It has been said that to try to attempt to define truth is folly.

Perhaps this is so. But I think that there are some definitions of truth that are actually quite helpful to understand and to define, but which are, more importantly, true.

Partly why I believe it is important to define truth is because in the quest for truth, if it is undefinable, then perhaps it can never be found. Please note that I’m not saying that it is unfindable if it is undefinable, but that perhaps it is. These are two entirely different points.

And maybe that’s what makes the pursuit of truth so hard. There is a certain vastness to truth a certain depth that is only felt when a person truly submerses him or herself into the pursuit of truth. If you have a preconceived belief of what truth is, truth becomes that much more elusive.
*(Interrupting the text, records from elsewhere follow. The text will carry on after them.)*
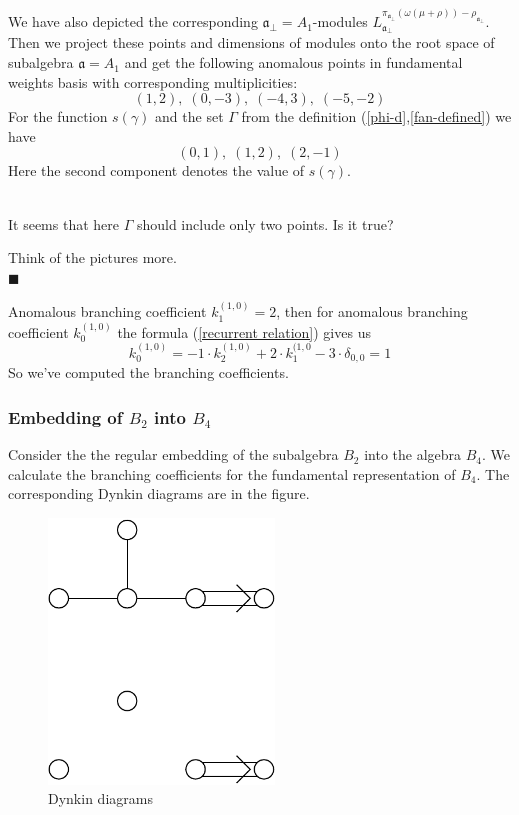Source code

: \documentclass[a4paper,12pt]{article}
\theoremstyle{definition} \newtheorem{Def}{Definition}
\newenvironment{comment}
{\par\noindent{\bf TODO}\\}
{\\\hfill$\scriptstyle\blacksquare$\par}
\begin{document}
We have also depicted the corresponding $\mathfrak{a}_{\bot}=A_1$-modules $L^{\pi_{\mathfrak{a}_{\bot}}(\omega(\mu+\rho))-\rho_{\mathfrak{a}_{\bot}}}_{\mathfrak{a}_{\bot}}$.
Then we project these points and dimensions of modules onto the root space of subalgebra $\mathfrak{a}=A_1$ and get the following anomalous points in fundamental weights basis with corresponding multiplicities:
\begin{equation}
  \label{eq:25}
  (1,2),\; (0,-3),\; (-4,3),\; (-5,-2)
\end{equation}
For the function $s(\gamma)$ and the set $\Gamma$ from the definition (\ref{phi-d},\ref{fan-defined}) we have
\begin{equation}
  \label{eq:22}
  (0,1),\; (1,2),\; (2,-1)
\end{equation}
Here the second component denotes the value of $s(\gamma)$.
\begin{comment}
  It seems that here $\Gamma$ should include only two points. Is it true?

  Think of the pictures more.
\end{comment}
Anomalous branching coefficient $k^{(1,0)}_{1}=2$, then for anomalous branching coefficient $k^{(1,0)}_{0}$ the formula (\ref{recurrent relation}) gives us
\begin{equation}
  \label{eq:23}
  k^{(1,0)}_{0}=-1\cdot k^{(1,0)}_2 +2\cdot k^{(1,0}_1 - 3\cdot \delta_{0,0} = 1
\end{equation}
So we've computed the branching coefficients.
\subsubsection{Embedding of $B_2$ into $B_4$}
\label{sec:someth-high-dimens}
Consider the the regular embedding of the subalgebra $B_2$ into the algebra $B_4$.
We calculate the branching coefficients for the fundamental representation of $B_4$.
The corresponding Dynkin diagrams are in the figure.
\begin{figure}[ph]
  \centering
  \includegraphics[width=60mm]{B4_B2_2A1.pdf}
  \caption{Dynkin diagrams}
  \label{fig:dynkin}
\end{figure}
\end{document}
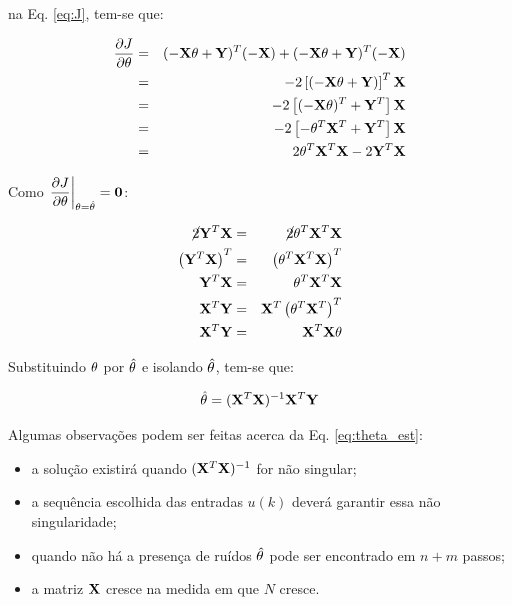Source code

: \noindent na Eq. \ref{eq:J}, tem-se que:

\begin{eqnarray}
\frac{\partial J}{\partial \mathbf{\theta}} & = & 
(-\mathbf{X\theta}+\mathbf{Y})^T(-\mathbf{X}) + (-\mathbf{X\theta}+\mathbf{Y})^T(-\mathbf{X})\nonumber\\
& = & -2 \left[(-\mathbf{X\theta}+\mathbf{Y})\right]^T\mathbf{X}\nonumber\\
& = & -2 \left[(-\mathbf{X\theta})^T + \mathbf{Y}^T\right]\mathbf{X}\nonumber\\
& = & -2 \left[-\mathbf{\theta}^T\mathbf{X}^T + \mathbf{Y}^T\right]\mathbf{X}\nonumber\\
& = & 2 \mathbf{\theta}^T\mathbf{X}^T\mathbf{X} -2 \mathbf{Y}^T\mathbf{X}\label{eq:deduc}
\end{eqnarray}

Como $\left.\displaystyle\frac{\partial J}{\partial \mathbf{\theta}}\right|_{\theta =
\hat{\theta}} = \mathbf{0}$:

\begin{eqnarray}
\cancel{2}\mathbf{Y}^T\mathbf{X} & = & \cancel{2}\mathbf{\theta}^T\mathbf{X}^T\mathbf{X}\nonumber\\
\left(\mathbf{Y}^T\mathbf{X}\right)^T & = & 
\left(\mathbf{\theta}^T\mathbf{X}^T\mathbf{X}\right)^T\nonumber\\
\mathbf{Y}^T\mathbf{X} & = & \mathbf{\theta}^T\mathbf{X}^T\mathbf{X}\nonumber\\
\mathbf{X}^T\mathbf{Y} & = & \mathbf{X}^T\left(\mathbf{\theta}^T\mathbf{X}^T\right)^T\nonumber\\
\mathbf{X}^T\mathbf{Y} & = & \mathbf{X}^T\mathbf{X\theta}\nonumber
\end{eqnarray}

Substituindo $\mathbf{\theta}$ por $\hat{\mathbf{\theta}}$ e isolando
$\hat{\mathbf{\theta}}$, tem-se que:

\begin{equation}\label{eq:theta_est}
\hat{\mathbf{\theta}} = (\mathbf{X}^T\mathbf{X})^{-1} \mathbf{X}^T\mathbf{Y}
\end{equation}

Algumas observações podem ser feitas acerca da Eq. \ref{eq:theta_est}:

\begin{itemize}
    \item a solução existirá quando $(\mathbf{X}^T\mathbf{X})^{-1}$ for não singular;
    \item a sequência escolhida das entradas $u(k)$ deverá garantir essa
          não singularidade;
    \item quando não há a presença de ruídos $\hat{\mathbf{\theta}}$ pode ser
          encontrado em $n+m$ passos;
    \item a matriz $\mathbf{X}$ cresce na medida em que $N$ cresce.
\end{itemize}

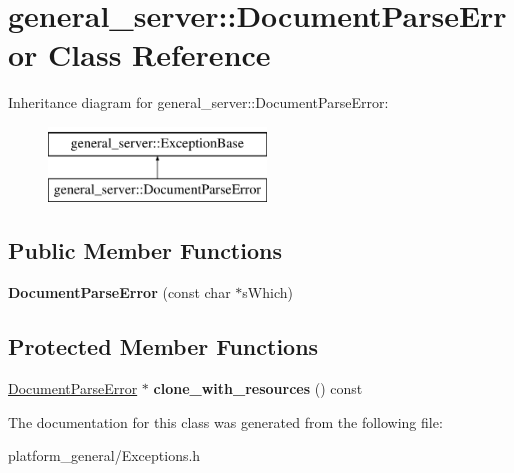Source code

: \hypertarget{classgeneral__server_1_1DocumentParseError}{\section{general\-\_\-server\-:\-:\-Document\-Parse\-Error \-Class \-Reference}
\label{classgeneral__server_1_1DocumentParseError}
}
\-Inheritance diagram for general\-\_\-server\-:\-:\-Document\-Parse\-Error\-:\begin{figure}[H]
\begin{center}
\leavevmode
\includegraphics[height=2.000000cm]{classgeneral__server_1_1DocumentParseError}
\end{center}
\end{figure}
\subsection*{\-Public \-Member \-Functions}
\begin{DoxyCompactItemize}
\item 
\hypertarget{classgeneral__server_1_1DocumentParseError_a0826941f13648f30b2a7f20c5c6a8787}{{\bfseries \-Document\-Parse\-Error} (const char $\ast$s\-Which)}\label{classgeneral__server_1_1DocumentParseError_a0826941f13648f30b2a7f20c5c6a8787}

\end{DoxyCompactItemize}
\subsection*{\-Protected \-Member \-Functions}
\begin{DoxyCompactItemize}
\item 
\hypertarget{classgeneral__server_1_1DocumentParseError_a237e82388f3f6d81ec86e2593a6f51df}{\hyperlink{classgeneral__server_1_1DocumentParseError}{\-Document\-Parse\-Error} $\ast$ {\bfseries clone\-\_\-with\-\_\-resources} () const }\label{classgeneral__server_1_1DocumentParseError_a237e82388f3f6d81ec86e2593a6f51df}

\end{DoxyCompactItemize}


\-The documentation for this class was generated from the following file\-:\begin{DoxyCompactItemize}
\item 
platform\-\_\-general/\-Exceptions.\-h\end{DoxyCompactItemize}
Another problem is that most people’s definition of truth is actually false because it’s based on the definition of fact or law or reality rather than of truth. The problem–or at least a problem, there are many–with defining truth based on the concept of reality is that reality is a study in perception rather than truth. See, science is discovering that what we term as reality is actually malleable. And because it’s malleable, can it be defined as true? I contend that it can’t.

But this isn’t the article for various ways of reasoning or pointing out fallacies or what have you.

No.

This is an article sharing three definitions of truth as I have been coming to know truth.

It’s taken years and years, perhaps lifetimes, to deliver these definitions. They have come after years and years of questioning everything without expectation of result other than to expect that by questioning I would come closer to finding truth.

These definitions seem simple at first, but they are profound and deep. And upon serious reflection, I think you’ll agree.

Here goes. Here are three definitions of truth, that are true.

1. Truth is the only thing that belief cannot change.

2. Truth is God.

3. Truth is how a person experiences God in the sphere in which that person is in.